* AIM OF THE EXERCISE *
Copy, in full, each line of the material that holds the word "schedule".

* LISTED RECORDS *
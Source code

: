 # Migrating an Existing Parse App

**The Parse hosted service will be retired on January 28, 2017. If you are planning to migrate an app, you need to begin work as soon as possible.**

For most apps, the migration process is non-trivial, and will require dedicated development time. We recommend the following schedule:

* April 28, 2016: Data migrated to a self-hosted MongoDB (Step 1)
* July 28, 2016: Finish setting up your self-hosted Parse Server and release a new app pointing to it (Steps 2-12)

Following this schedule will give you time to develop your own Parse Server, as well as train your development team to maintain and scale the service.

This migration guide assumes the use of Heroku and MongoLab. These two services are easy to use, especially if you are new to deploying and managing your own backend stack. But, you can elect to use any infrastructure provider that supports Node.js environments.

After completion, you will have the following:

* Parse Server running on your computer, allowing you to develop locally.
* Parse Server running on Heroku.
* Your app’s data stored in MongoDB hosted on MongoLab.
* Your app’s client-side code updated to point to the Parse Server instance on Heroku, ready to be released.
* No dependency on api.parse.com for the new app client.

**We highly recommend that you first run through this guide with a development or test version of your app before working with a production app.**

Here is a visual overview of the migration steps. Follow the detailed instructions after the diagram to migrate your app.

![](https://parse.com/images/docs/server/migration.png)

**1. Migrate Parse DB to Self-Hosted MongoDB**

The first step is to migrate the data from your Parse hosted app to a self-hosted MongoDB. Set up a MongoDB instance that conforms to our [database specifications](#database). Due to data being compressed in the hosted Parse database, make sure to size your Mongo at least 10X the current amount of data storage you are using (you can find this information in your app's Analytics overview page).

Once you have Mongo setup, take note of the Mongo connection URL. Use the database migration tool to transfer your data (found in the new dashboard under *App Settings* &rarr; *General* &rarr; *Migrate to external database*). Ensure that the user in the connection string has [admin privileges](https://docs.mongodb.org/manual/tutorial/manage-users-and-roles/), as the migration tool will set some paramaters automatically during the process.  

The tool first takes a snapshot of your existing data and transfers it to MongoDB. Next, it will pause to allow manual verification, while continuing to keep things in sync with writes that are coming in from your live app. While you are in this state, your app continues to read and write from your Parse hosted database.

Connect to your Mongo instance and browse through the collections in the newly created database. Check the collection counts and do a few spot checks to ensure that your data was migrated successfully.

* EXERCISE ANSWER *
For most apps, the migration process is non-trivial, and will require dedicated development time. We recommend the following schedule:
Following this schedule will give you time to develop your own Parse Server, as well as train your development team to maintain and scale the service.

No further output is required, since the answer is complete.